The Painting of a Horse

Original Text

A young man named Cui from Linqing, whose family was poor and could not afford to repair the broken wall of his courtyard, would rise each morning to find a horse lying in the dew-laden grass—a black beast with white patches, its tail uneven as if singed by fire. He drove it away, but it returned each night, and he knew not whence it came. Cui had a close friend serving as an official in Shanxi, and wishing to visit him but lacking a mount, he seized the horse, saddled and bridled it, and set out for Shanxi. Before leaving, he instructed his family, saying, "If anyone comes seeking this horse, let them know in Shanxi."

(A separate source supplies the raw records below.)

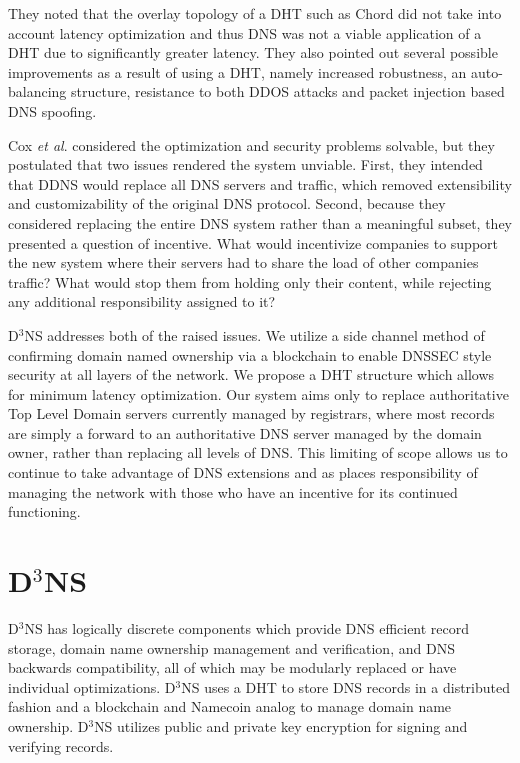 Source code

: They noted that the overlay topology of a DHT such as Chord did not take into account latency optimization and thus DNS was not a viable application of a DHT due to significantly greater latency. They also pointed out several possible improvements as a result of using a DHT, namely increased robustness, an auto-balancing structure, resistance to both DDOS attacks and packet injection based DNS spoofing.


Cox \textit{et al}. considered the optimization and security problems solvable, but they postulated that two issues rendered the system unviable. First, they intended that DDNS would replace all DNS servers and traffic, which removed extensibility and customizability of the original DNS protocol. Second, because they considered replacing the entire DNS system rather than a meaningful subset, they presented a question of incentive. What would incentivize companies to support the new system where their servers had to share the load of other companies traffic?  What would stop them from holding only their content, while rejecting any additional responsibility assigned to it?


D$^3$NS addresses both of the raised issues. 
We utilize a side channel method of confirming domain named ownership via a blockchain \cite{namecoin} to enable DNSSEC style security at all layers of the network. 
We propose a DHT structure which allows for minimum latency optimization. 
Our system aims only to replace authoritative Top Level Domain servers currently managed by registrars, where most records are simply a forward to an authoritative DNS server managed by the domain owner, rather than replacing all levels of DNS. 
This limiting of scope allows us to continue to take advantage of DNS extensions and as places responsibility of managing the network with those who have an incentive for its continued functioning.



\section{D$^{3}$NS}
D$^{3}$NS has logically discrete components which provide DNS efficient record storage, domain name ownership management and verification, and DNS backwards compatibility, all of which may be modularly replaced or have individual optimizations. 
D$^{3}$NS uses a DHT to store DNS records in a distributed fashion and a blockchain and Namecoin \cite{namecoin} analog to manage domain name ownership.  
D$^{3}$NS utilizes public and private key encryption for signing and verifying records.


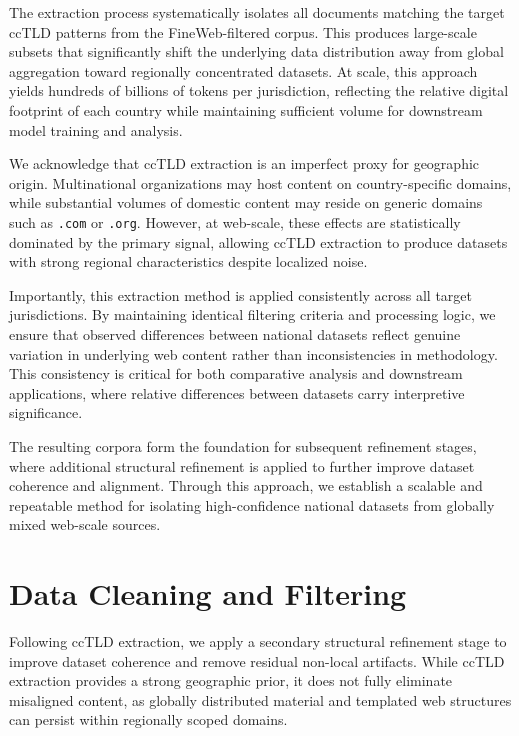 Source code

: \documentclass[11pt, a4paper]{article}
\begin{document}
The extraction process systematically isolates all documents matching the target ccTLD patterns from the FineWeb-filtered corpus. This produces large-scale subsets that significantly shift the underlying data distribution away from global aggregation toward regionally concentrated datasets. At scale, this approach yields hundreds of billions of tokens per jurisdiction, reflecting the relative digital footprint of each country while maintaining sufficient volume for downstream model training and analysis.

We acknowledge that ccTLD extraction is an imperfect proxy for geographic origin. Multinational organizations may host content on country-specific domains, while substantial volumes of domestic content may reside on generic domains such as \texttt{.com} or \texttt{.org}. However, at web-scale, these effects are statistically dominated by the primary signal, allowing ccTLD extraction to produce datasets with strong regional characteristics despite localized noise.

Importantly, this extraction method is applied consistently across all target jurisdictions. By maintaining identical filtering criteria and processing logic, we ensure that observed differences between national datasets reflect genuine variation in underlying web content rather than inconsistencies in methodology. This consistency is critical for both comparative analysis and downstream applications, where relative differences between datasets carry interpretive significance.

The resulting corpora form the foundation for subsequent refinement stages, where additional structural refinement is applied to further improve dataset coherence and alignment. Through this approach, we establish a scalable and repeatable method for isolating high-confidence national datasets from globally mixed web-scale sources.

\section{Data Cleaning and Filtering}

Following ccTLD extraction, we apply a secondary structural refinement stage to improve dataset coherence and remove residual non-local artifacts. While ccTLD extraction provides a strong geographic prior, it does not fully eliminate misaligned content, as globally distributed material and templated web structures can persist within regionally scoped domains.
\end{document}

Once on the road, the horse galloped forth, covering over a hundred li in the blink of an eye. During the night, it scarcely touched its fodder, and Scholar Cui feared it had fallen ill. The next day, he reined it in tightly, forbidding it to race, but the horse pawed the ground, snorted foam, and neighed without cease, as vigorous as the day before. Cui let the reins go slack, and by noon he had reached Shanxi. As he rode through the main thoroughfare, all who beheld the horse praised it without end. The Prince of Jin, hearing of this steed, offered a high price to purchase it. Cui, fearing that its true owner might come seeking it, dared not sell. After half a year, with no word of any owner searching for the horse, Cui finally sold it to the Prince of Jin's household for eight hundred taels of silver, then bought a sturdy mule and rode back home.

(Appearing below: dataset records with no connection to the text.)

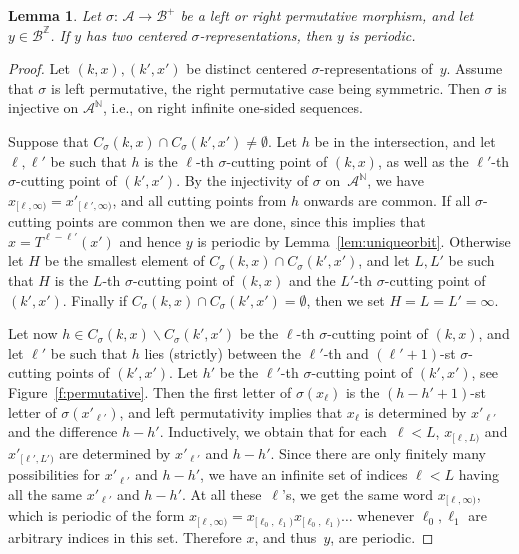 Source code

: \documentclass{amsart}
\newtheorem{lemma}{Lemma}[section]
\theoremstyle{definition}
\theoremstyle{remark}
\numberwithin{equation}{section}
\begin{document}
\begin{lemma} \label{l:permutative}
Let $\sigma:\, \mathcal{A} \to \mathcal{B}^+$ be a left or right permutative morphism, and let $y \in \mathcal{B}^\mathbb{Z}$. 
If $y$ has two centered $\sigma$-representations, then $y$ is periodic. 
\end{lemma}

\begin{proof}
Let $(k,x), (k',x')$ be distinct centered $\sigma$-representations of~$y$. 
Assume that $\sigma$ is left permutative, the right permutative case being symmetric.
Then $\sigma$ is injective on $\mathcal{A}^\mathbb{N}$, i.e., on right infinite one-sided sequences.

Suppose that $C_\sigma(k,x) \cap C_\sigma(k',x') \ne \emptyset$. 
Let $ h$ be in the intersection, and let $ \ell,\ell'$ be such that $ h$ is the $\ell$-th $\sigma$-cutting point of $(k,x)$, as well as the $\ell'$-th $\sigma$-cutting point of $(k',x')$.
By the injectivity of $\sigma$ on~$\mathcal{A}^\mathbb{N}$, we have $x_{[ \ell,\infty)} = x'_{[ \ell',\infty)}$, and all cutting points from $ h$ onwards are common. 
If all $\sigma$-cutting points are common then we are done, since this implies that $x = T^{\ell- \ell'}(x')$ and hence $y$ is periodic by Lemma~\ref{lem:uniqueorbit}. Otherwise let $H$ be the smallest element of $C_\sigma(k,x) \cap C_\sigma(k',x')$, and 
let $L,L'$  be such that $H$ is  the $L$-th $\sigma$-cutting point of $(k,x)$ and the $L'$-th $\sigma$-cutting point of $(k',x')$.
Finally if $C_\sigma(k,x) \cap C_\sigma(k',x') = \emptyset$, then we set $H = L = L' = \infty$. 

Let now $h   \in C_\sigma(k,x) \backslash C_\sigma(k',x') $ be the $\ell$-th $\sigma$-cutting point of $(k,x)$, and let $\ell'$ be such that $h$ lies (strictly) between the $\ell'$-th and $(\ell'{+}1)$-st $\sigma$-cutting points of $(k',x')$.
Let $h'$ be the $\ell'$-th $\sigma$-cutting point of $(k',x')$, see Figure~\ref{f:permutative}.
Then the first letter of $\sigma(x_\ell)$ is the $(h{-}h'{+}1)$-st letter of $\sigma(x'_{\ell'})$, and left permutativity implies that $x_\ell$ is determined by $x'_{\ell'}$ and the difference $h-h'$. 
Inductively, we obtain that for each~$\ell<L$, $x_{[\ell,L)}$ and $x'_{[\ell',L')}$ are determined by $x'_{\ell'}$ and $h-h'$.
Since there are only finitely many possibilities for $x'_{\ell'}$ and $h-h'$, we have an infinite set of indices $\ell < L$ having all the same $x'_{\ell'}$ and $h-h'$. 
At all these~$\ell$'s, we get the same word $x_{[\ell,\infty)}$, which is periodic of the form  $x_{[\ell,\infty)} = x_{[\ell_0,\ell_1)}  x_{[\ell_0,\ell_1)} \ldots$ whenever $\ell_0, \ell_1$ are arbitrary indices in this set. 
Therefore $x$, and thus~$y$, are periodic.
\end{proof}
\end{document}
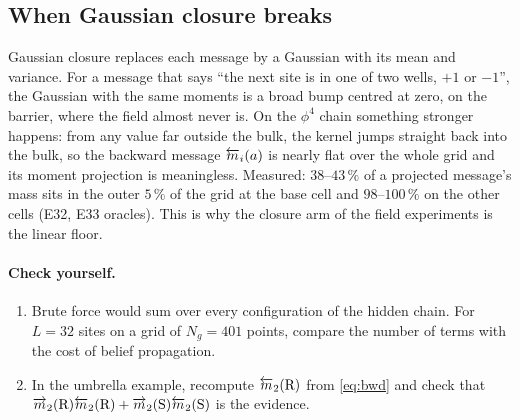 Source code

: \subsection{When Gaussian closure breaks}\label{sec:closurefail}

Gaussian closure replaces each message by a Gaussian with its mean and variance. For a message that says ``the
next site is in one of two wells, $+1$ or $-1$'', the Gaussian with the same moments is a broad bump centred at
zero, on the barrier, where the field almost never is. On the $\phi^4$ chain something stronger happens: from
any value far outside the bulk, the kernel jumps straight back into the bulk, so the backward message
$\bwd_i(a)$ is nearly flat over the whole grid and its moment projection is meaningless. Measured: $38$--$43\,\%$ of
a projected message's mass sits in the outer $5\,\%$ of the grid at the base cell and $98$--$100\,\%$ on the other
cells (E32, E33 oracles). This is why the closure arm of the field experiments is the linear floor.

\paragraph{Check yourself.}
\begin{enumerate}[label=\thesection.\arabic*,leftmargin=2.2em]
\item Brute force would sum over every configuration of the hidden chain. For $L=32$ sites on a grid of $N_g=401$
  points, compare the number of terms with the cost of belief propagation.
\item In the umbrella example, recompute $\bwd_2(\mathrm R)$ from \eqref{eq:bwd} and check that
  $\fwd_2(\mathrm R)\bwd_2(\mathrm R)+\fwd_2(\mathrm S)\bwd_2(\mathrm S)$ is the evidence.
\end{enumerate}
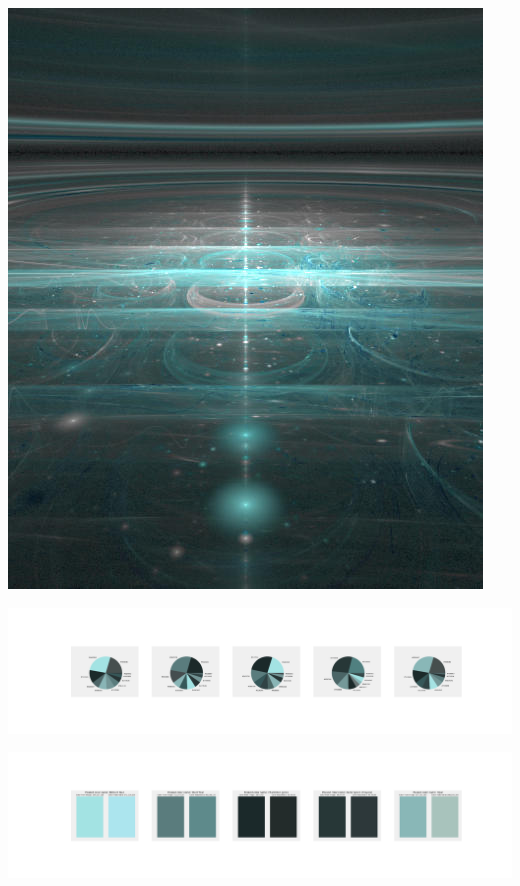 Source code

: \documentclass[11pt]{article}
\begin{document}
\begin{landscape}
    \begin{center}
    \includegraphics[width=\textwidth]{./nbimg/file (14).jpg}
    \end{center}

    \begin{center}
    \includegraphics[width=250mm]{./nbimg/pie-45.jpg}
    \end{center}

    \begin{center}
    \includegraphics[width=250mm]{./nbimg/peak-45.jpg}
    \end{center}
    


\end{landscape}
\end{document}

Later, the Prince of Jin, due to urgent affairs, dispatched an officer on horseback to rush to Linqing. The horse bolted, and the officer pursued it to the eastern neighbor of Cui Sheng. Entering the gate, the horse vanished, so he demanded it from the householder. The householder, surnamed Zeng, insisted he had seen no horse. Upon entering the room, the officer noticed a painting by Zhao Ziang hanging on the wall, depicting horses, one of which bore a coat color strikingly similar to the lost steed, its tail singed by incense fire. Thus he realized the horse was a phantom from the painting. Unable to account for the loss to the Prince of Jin, the officer reported Zeng. By then, Cui Sheng, having used the money from selling the horse as capital, had amassed a fortune of tens of thousands of silver taels. He voluntarily lent Zeng the funds to compensate for the horse's value, allowing the officer to depart. Zeng was deeply grateful to Cui Sheng, unaware that Cui was the very man who had sold the horse.

Commentary

Zhao Mengfu, the renowned calligrapher and painter of the Yuan Dynasty, had a great fondness for painting horses. In the inscription on his painting "Man Riding a Horse," he wrote: "Painting is difficult, but appreciating painting is even more so. I love to paint horses, for this talent was bestowed upon me by heaven, and thus I can fully exert my skill. As for this painting, I dare say it is not inferior to the works of the Tang masters. If there be a discerning eye in the world, let it judge me." He also inscribed: "Since my youth, I have loved painting horses. Recently, I obtained three scrolls of Han Gan's authentic works, and only then did I grasp their true essence." Among the paintings of Zhao Mengfu that have been passed down, those with horses as subjects are the most numerous. The extant works mainly include: "Man and Horse" (housed in the Metropolitan Museum of Art, New York), "Man Riding a Horse," "Horses Drinking in the Autumn Fields," "Bathing Horses" (all housed in the Palace Museum, Beijing), and "A Fine Horse" (housed in the National Palace Museum, Taipei). In 2006, the painting "Rolling in the Dust Horse" auctioned by Xiling Seal Society became the top lot among ancient works that day. Because Zhao Mengfu's horses were so lifelike, many legends about his horse painting arose. The Ming Dynasty writer and calligrapher Wang Zhideng once said: "Zhao Mengfu once imitated the posture of a horse while lying on a couch. Lady Guan, peeping through the window, saw exactly a horse." In the autumn of 1760, the twenty-fifth year of Emperor Qianlong's reign, when the emperor was viewing "Bathing Horses," he recalled the story of Zhao Mengfu imitating a horse on a couch and inscribed a poem on it: "The clear blue waves are so transparent that one can see the bottom; fourteen flying dragons bathe within. The grooms have nothing to do and leave the upper orchids; the black and yellow, the male and female, are all distinguished by their appearance. The scholar who gathered talents painted horses, his body becoming a horse; peeping through the window, there is no distinction between truth and falsehood." This tale is likely adapted from the folk legend that the horses painted by Zhao Mengfu turned into real horses. However, Pu Songling's brilliant pen and Zhao Mengfu's vivid horse paintings truly complement each other, leaving readers lost in boundless reverie after reading.